Quizá debería volver al plan original y echarla de allí inmediatamente, pensó al recordar el dolor de su hermana tras la muerte violenta de su hijo, su único hijo, en un accidente de coche. Marco era lo más importante del mundo para Alegra y, tras el accidente, la familia había temido que nunca pudiera recuperarse.

Y descubrir que su marido había encontrado consuelo en una mujer mucho más joven que Alegra era un pecado que ningún siciliano podría perdonar. En aquel momento, Giancarlo sentía deseos de estrangularla.

Por eso fue una sorpresa que ella tocara su hombro, en un gesto de consuelo.

—Siento mucho la pérdida de su sobrino —murmuró—. Edward me contó que Marco y usted estaban muy unidos. Debió de ser un golpe terrible.

Ella había visto furia en sus ojos y la había confundido con dolor, pensó Giancarlo. Y el roce de sus manos hacía que su piel se encogiera de asco.

No, eso no era cierto. Su piel disfrutaba del roce de aquella mano. Y su corazón empezaba a latir con más fuerza al tenerla tan cerca. La idea de volver a su plan original perdió fuerza; había mucho más que ganar saciándose una y otra vez de aquella mujer antes de echarla a la calle, donde debía estar.

Aunque la idea de echarla a la calle empezaba a transformarse en la imagen de una cama con sábanas arrugadas. Podía verla tumbada en ella, desnuda, invitándolo a tomar de ella lo que quisiera.

Una forma de venganza mucho más satisfactoria, decidió, aunque sabía que estaba dejándose llevar por la debilidad de su carne y no por el incisivo intelecto por el que era famoso.

Pero eso no lo detuvo.
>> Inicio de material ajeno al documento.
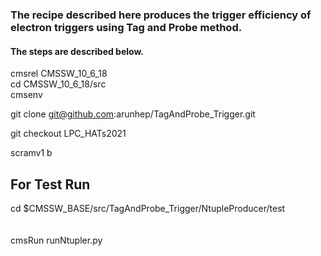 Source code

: ### The recipe described here produces the trigger efficiency of electron triggers using Tag and Probe method.
#### The steps are described below.

cmsrel CMSSW_10_6_18  
cd CMSSW_10_6_18/src  
cmsenv  

git clone git@github.com:arunhep/TagAndProbe_Trigger.git

git checkout LPC_HATs2021

scramv1 b

## For Test Run 
cd $CMSSW_BASE/src/TagAndProbe_Trigger/NtupleProducer/test   
<br>  
cmsRun runNtupler.py  
<br>  
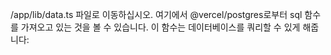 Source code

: 
/app/lib/data.ts 파일로 이동하십시오. 여기에서 @vercel/postgres로부터 sql 함수를 가져오고 있는 것을 볼 수 있습니다. 이 함수는 데이터베이스를 쿼리할 수 있게 해줍니다: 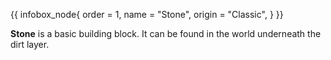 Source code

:{{ infobox_node{
	order = 1,
	name = "Stone",
	origin = "Classic",
} }}

**Stone** is a basic building block. It can be found in the world underneath the dirt layer.
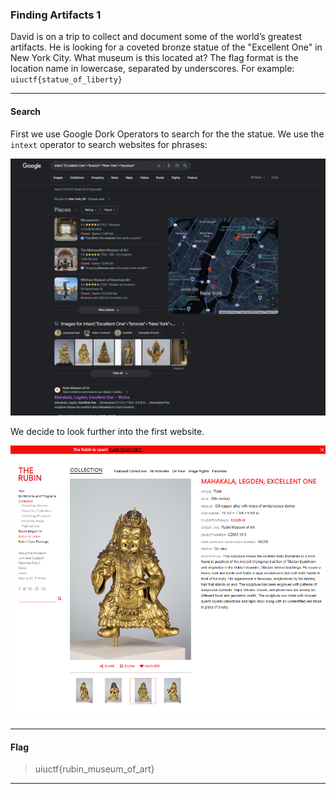 ### Finding Artifacts 1
David is on a trip to collect and document some of the world’s greatest artifacts. He is looking for a coveted bronze statue of the "Excellent One" in New York City. What museum is this located at? The flag format is the location name in lowercase, separated by underscores. For example: `uiuctf{statue_of_liberty}`

---

#### Search
First we use Google Dork Operators to search for the the statue. We use the `intext` operator to search websites for phrases:

![Search](search.png)

We decide to look further into the first website. 

![Website](website.png)

---

#### Flag
> uiuctf{rubin_museum_of_art}

--- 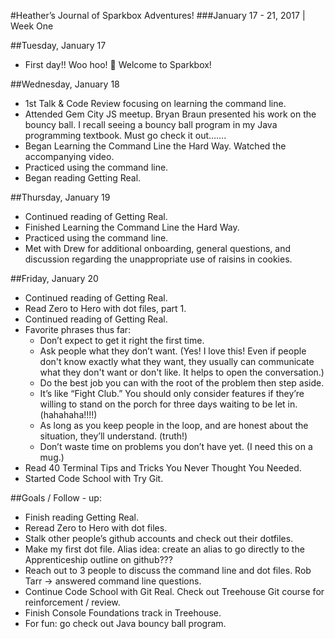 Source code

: #Heather’s Journal of Sparkbox Adventures!
###January 17 - 21, 2017 | Week One  

##Tuesday, January 17
* First day!! Woo hoo! 🎉 Welcome to Sparkbox!

##Wednesday, January 18
* 1st Talk & Code Review focusing on learning the command line.
* Attended Gem City JS meetup. Bryan Braun presented his work on the bouncy ball. I recall seeing a bouncy ball program in my Java programming textbook. Must go check it out…….
* Began Learning the Command Line the Hard Way. Watched the accompanying video. 
* Practiced using the command line.
* Began reading Getting Real.

##Thursday, January 19
* Continued reading of Getting Real.
* Finished Learning the Command Line the Hard Way.
* Practiced using the command line.
* Met with Drew for additional onboarding, general questions, and discussion regarding the unappropriate use of raisins in cookies.

##Friday, January 20
* Continued reading of Getting Real.
* Read Zero to Hero with dot files, part 1. 
* Continued reading of Getting Real.
* Favorite phrases thus far: 
	* Don’t expect to get it right the first time.  
	* Ask people what they don’t want. (Yes! I love this! Even if people don't know exactly what they want, they usually can communicate what they don't want or don't like. It helps to open the conversation.)
	* Do the best job you can with the root of the problem then step aside. 
	* It’s like “Fight Club.” You should only consider features if they’re willing to stand on the porch for three days waiting to be let in. (hahahaha!!!!)
	* As long as you keep people in the loop, and are honest about the situation, they’ll understand. (truth!)
	* Don’t waste time on problems you don’t have yet. (I need this on a mug.)
* Read 40 Terminal Tips and Tricks You Never Thought You Needed.
* Started Code School with Try Git.

##Goals / Follow - up:
* Finish reading Getting Real.
* Reread Zero to Hero with dot files. 
* Stalk other people’s github accounts and check out their dotfiles.
* Make my first dot file. Alias idea: create an alias to go directly to the Apprenticeship outline on github???
* Reach out to 3 people to discuss the command line and dot files. Rob Tarr → answered command line questions.
* Continue Code School with Git Real. Check out Treehouse Git course for reinforcement / review.
* Finish Console Foundations track in Treehouse.
* For fun: go check out Java bouncy ball program.


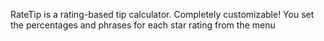 RateTip is a rating-based tip calculator. Completely customizable! You set the percentages and phrases for each star rating from the menu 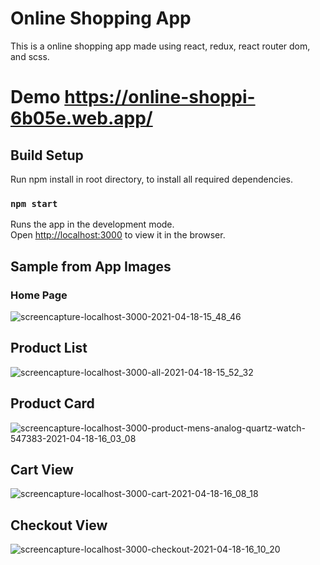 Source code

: # Online Shopping App
This is a online shopping app made using react, redux, react router dom, and scss.

# Demo https://online-shoppi-6b05e.web.app/
## Build Setup

Run npm install in root directory, to install all required dependencies.
### `npm start`

Runs the app in the development mode.\
Open [http://localhost:3000](http://localhost:3000) to view it in the browser.


## Sample from App Images
### Home Page
![screencapture-localhost-3000-2021-04-18-15_48_46](https://user-images.githubusercontent.com/60102012/115146058-a70d4700-a05d-11eb-92ff-d2a8c22a61c4.png)

## Product List 
![screencapture-localhost-3000-all-2021-04-18-15_52_32](https://user-images.githubusercontent.com/60102012/115146229-44687b00-a05e-11eb-8d0c-d7dada0b57e0.png)

## Product Card
![screencapture-localhost-3000-product-mens-analog-quartz-watch-547383-2021-04-18-16_03_08](https://user-images.githubusercontent.com/60102012/115146547-9bbb1b00-a05f-11eb-985a-c70509db0843.png)

## Cart View
![screencapture-localhost-3000-cart-2021-04-18-16_08_18](https://user-images.githubusercontent.com/60102012/115146715-53e8c380-a060-11eb-9b50-8a293c114167.png)

## Checkout View
![screencapture-localhost-3000-checkout-2021-04-18-16_10_20](https://user-images.githubusercontent.com/60102012/115146766-9ad6b900-a060-11eb-9a82-1fa940d2500e.png)
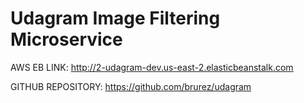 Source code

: # Udagram Image Filtering Microservice

AWS EB LINK: http://2-udagram-dev.us-east-2.elasticbeanstalk.com

GITHUB REPOSITORY: https://github.com/brurez/udagram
Giancarlo alargó la mano y rozó sus labios con la punta del dedo.

—Gracias por su comprensión.

Los labios femeninos temblaron bajo su roce. Los ojos azules se oscurecieron y él no pudo evitar inclinarse hacia su boca.

Natalia dio un paso atrás, chocándose con la silla en la que había estado sentada en su prisa por poner distancia entre ellos.
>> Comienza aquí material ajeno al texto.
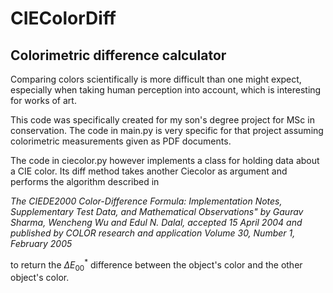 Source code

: # CIEColorDiff
## Colorimetric difference calculator

Comparing colors scientifically is more difficult than one might expect, especially when
taking human perception into account, which is interesting for works of art.

This code was specifically created for my son's degree project for MSc in conservation.
The code in main.py is very specific for that project assuming colorimetric measurements
given as PDF documents.

The code in ciecolor.py however implements a class for holding data about a CIE color.
Its diff method takes another Ciecolor as argument and performs the algorithm described in 

_The CIEDE2000 Color-Difference Formula: Implementation Notes, Supplementary Test Data, 
and Mathematical Observations" by
Gaurav Sharma, Wencheng Wu and Edul N. Dalal, accepted 15 April 2004 
and published by COLOR research and application Volume 30, Number 1, February 2005_

to return the $\Delta E_{00}^*$ difference between the object's color and the other object's color.
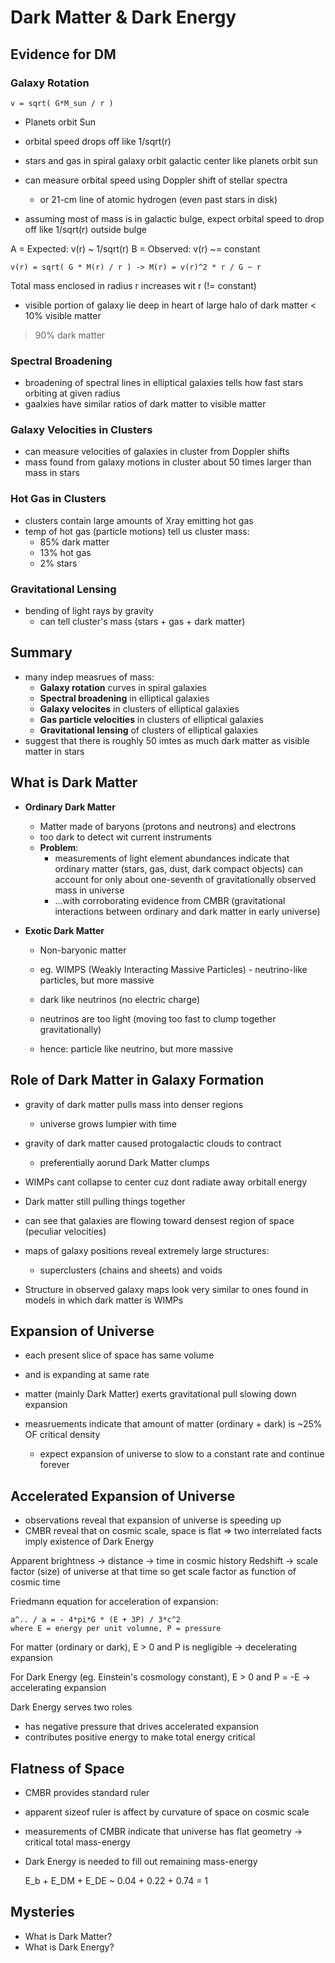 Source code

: # Dark Matter & Dark Energy

## Evidence for DM

### Galaxy Rotation

	v = sqrt( G*M_sun / r )

- Planets orbit Sun
- orbital speed drops off like 1/sqrt(r)

- stars and gas in spiral galaxy orbit galactic center like planets orbit sun
- can measure orbital speed using Doppler shift of stellar spectra
	- or 21-cm line of atomic hydrogen (even past stars in disk)
- assuming most of mass is in galactic bulge, expect orbital speed to drop off like 1/sqrt(r) outside bulge

A = Expected: v(r) ~ 1/sqrt(r)
B = Observed: v(r) ~= constant

	v(r) = sqrt( G * M(r) / r ) -> M(r) = v(r)^2 * r / G ~ r

Total mass enclosed in radius r increases wit r (!= constant)

- visible portion of galaxy lie deep in heart of large halo of dark matter
< 10% visible matter
> 90% dark matter

 ### Spectral Broadening
 - broadening of spectral lines in elliptical galaxies tells how fast stars orbiting at given radius
 - gaalxies have similar ratios of dark matter to visible matter

 ### Galaxy Velocities in Clusters
 - can measure velocities of galaxies in cluster from Doppler shifts
 - mass found from galaxy motions in cluster about 50 times larger than mass in stars

 ### Hot Gas in Clusters
 - clusters contain large amounts of Xray emitting hot gas
 - temp of hot gas (particle motions) tell us cluster mass:
	 - 85% dark matter
	 - 13% hot gas
	 - 2% stars

### Gravitational Lensing
- bending of light rays by gravity
	- can tell cluster's mass (stars + gas + dark matter)

## Summary
- many indep measrues of mass:
	- __Galaxy rotation__ curves in spiral galaxies
	- __Spectral broadening__ in elliptical galaxies
	- __Galaxy velocites__ in clusters of elliptical galaxies
	- __Gas particle velocities__ in clusters of elliptical galaxies
	- __Gravitational lensing__ of clusters of elliptical galaxies
- suggest that there is roughly 50 imtes as much dark matter as visible matter in stars

## What is Dark Matter
- __Ordinary Dark Matter__
	- Matter made of baryons (protons and neutrons) and electrons
	- too dark to detect wit current instruments
	- __Problem__:
		- measurements of light element abundances indicate that ordinary matter (stars, gas, dust, dark compact objects)
			can account for only about one-seventh of gravitationally observed mass in universe
		- ...with corroborating evidence from CMBR (gravitational interactions between ordinary and dark matter in early universe)

- __Exotic Dark Matter__
	- Non-baryonic matter
	- eg. WIMPS (Weakly Interacting Massive Particles) - neutrino-like particles, but more massive

	- dark like neutrinos (no electric charge)
	- neutrinos are too light (moving too fast to clump together gravitationally)
	- hence: particle like neutrino, but more massive

## Role of Dark Matter in Galaxy Formation
- gravity of dark matter pulls mass into denser regions
	- universe grows lumpier with time
- gravity of dark matter caused protogalactic clouds to contract
	- preferentially aorund Dark Matter clumps
- WIMPs cant collapse to center cuz dont radiate away orbitall energy

- Dark matter still pulling things together
- can see that galaxies are flowing toward densest region of space (peculiar velocities)

- maps of galaxy positions reveal extremely large structures:
	- superclusters (chains and sheets) and voids

- Structure in observed galaxy maps look very similar to ones found in models in which dark matter is WIMPs

## Expansion of Universe
- each present slice of space has same volume
- and is expanding at same rate
- matter (mainly Dark Matter) exerts gravitational pull slowing down expansion

- measruements indicate that amount of matter (ordinary + dark) is ~25% OF critical density
	- expect expansion of universe to slow to a constant rate and continue forever

## Accelerated Expansion of Universe
- observations reveal that expansion of universe is speeding υp
- CMBR reveal that on cosmic scale, space is flat
=> two interrelated facts imply existence of Dark Energy

Apparent brightness
	-> distance
	-> time in cosmic history
Redshift
	-> scale factor (size) of universe at that time
so get scale factor as function of cosmic time


Friedmann equation for acceleration of expansion:

	a^.. / a = - 4*pi*G * (E + 3P) / 3*c^2
	where E = energy per unit volumne, P = pressure

For matter (ordinary or dark), E > 0 and P is negligible
	-> decelerating expansion

For Dark Energy (eg. Einstein's cosmology constant), E > 0 and P = -E
	-> accelerating expansion

Dark Energy serves two roles
- has negative pressure that drives accelerated expansion
- contributes positive energy to make total energy critical

## Flatness of Space
- CMBR provides standard ruler
- apparent sizeof ruler is affect by curvature of space on cosmic scale
- measurements of CMBR indicate that universe has flat geometry
	-> critical total mass-energy

- Dark Energy is needed to fill out remaining mass-energy

	E_b + E_DM + E_DE ~ 0.04 + 0.22 + 0.74 = 1

## Mysteries
- What is Dark Matter?
- What is Dark Energy?
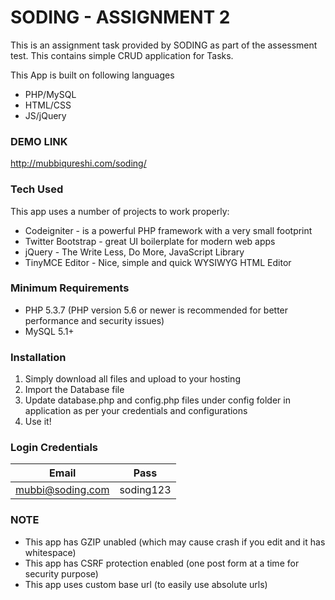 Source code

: # SODING - ASSIGNMENT 2
This is an assignment task provided by SODING as part of the assessment test. This contains simple CRUD application for Tasks.

This App is built on following languages
  - PHP/MySQL
  - HTML/CSS
  - JS/jQuery

### DEMO LINK
http://mubbiqureshi.com/soding/

### Tech Used
This app uses a number of projects to work properly:
* Codeigniter - is a powerful PHP framework with a very small footprint
* Twitter Bootstrap - great UI boilerplate for modern web apps
* jQuery - The Write Less, Do More, JavaScript Library
* TinyMCE Editor - Nice, simple and quick WYSIWYG HTML Editor

### Minimum Requirements
* PHP 5.3.7 (PHP version 5.6 or newer is recommended for better performance and security issues)
* MySQL 5.1+

### Installation
1. Simply download all files and upload to your hosting
2. Import the Database file
3. Update database.php and config.php files under config folder in application as per your credentials and configurations
3. Use it!

### Login Credentials
| Email | Pass |
| ------ | ------ |
| mubbi@soding.com | soding123 |

### NOTE
* This app has GZIP unabled (which may cause crash if you edit and it has whitespace)
* This app has CSRF protection enabled (one post form at a time for security purpose)
* This app uses custom base url (to easily use absolute urls)
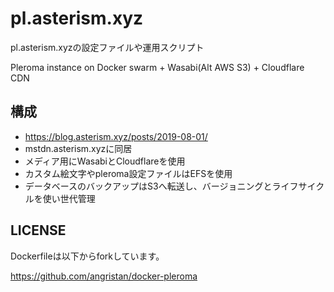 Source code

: # pl.asterism.xyz

pl.asterism.xyzの設定ファイルや運用スクリプト

Pleroma instance on Docker swarm + Wasabi(Alt AWS S3) + Cloudflare CDN

## 構成

- https://blog.asterism.xyz/posts/2019-08-01/
- mstdn.asterism.xyzに同居
- メディア用にWasabiとCloudflareを使用
- カスタム絵文字やpleroma設定ファイルはEFSを使用
- データベースのバックアップはS3へ転送し、バージョニングとライフサイクルを使い世代管理

## LICENSE

Dockerfileは以下からforkしています。

https://github.com/angristan/docker-pleroma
Giancarlo la observó sin decir nada. El silencio era oro en aquel momento y solo un tonto podría ignorar las señales que ella enviaba sin querer.

Después de poner cierta distancia, Natalia recuperó la compostura y lo miró valientemente a los ojos.

—¿Cuándo volverá Edward?

Giancarlo casi sonrió al escuchar su vocecita, pero consiguió mantenerse serio.

—Dentro de seis semanas —contestó, observando su reacción.

Natalia Deyton veía seis semanas de infierno por delante, estaba seguro. Pero él solo tardaría una semana en hacerla suya. Una semana, pensó, sin hacer ningún esfuerzo para disimular la excitación que ella le provocaba. Los ojos nublados, la expresión intensa, la sonrisa cínica en los labios… el mensaje que enviaba era tan claro que Natalia se puso colorada.

—Edward me aseguró que tendría absoluta cooperación por su parte —siguió Giancarlo, usando su particular encanto siciliano—. Y yo creo que vamos a llevarnos muy bien, ¿verdad?

—Claro. ¿Hay… hay algo que pueda hacer por usted? —preguntó Natalia, intentado portarse de una forma profesional, pero mirando hacia la puerta como si estuviera a punto de salir corriendo.

—Un café estaría bien. Solo y, si es posible, expresso —sonrió Giancarlo—. Además, necesito información sobre los mejores clientes de Edward. Especialmente, esos a los que estaba usted cautivando durante el almuerzo.

—La empresa Taylor-Gant —dijo ella, preguntándose por qué habría usado el término «cautivar»—. Llevamos el marketing de su empresa.

—¿A qué se dedica la empresa?

—Ropa interior —contestó Natalia, abriendo la puerta.

—¿La lleva usted?

Giancarlo comprobó que se ponía rígida, seguramente ofendida por el comentario.

—No.

—Pues cómprela. Para vender un producto, lo mejor es saber qué es lo que uno está vendiendo.

—Ese no es mi trabajo —replicó Natalia.

—Ahora sí. Para el fin de semana, espero que me haga un informe completo sobre la lencería de Taylor-Gant. Y esa es, señorita Deyton, la clase de información que debe aportar la ayudante personal del director de una empresa de marketing.

La puerta se cerró, dejando a Giancarlo con una sonrisa en los labios.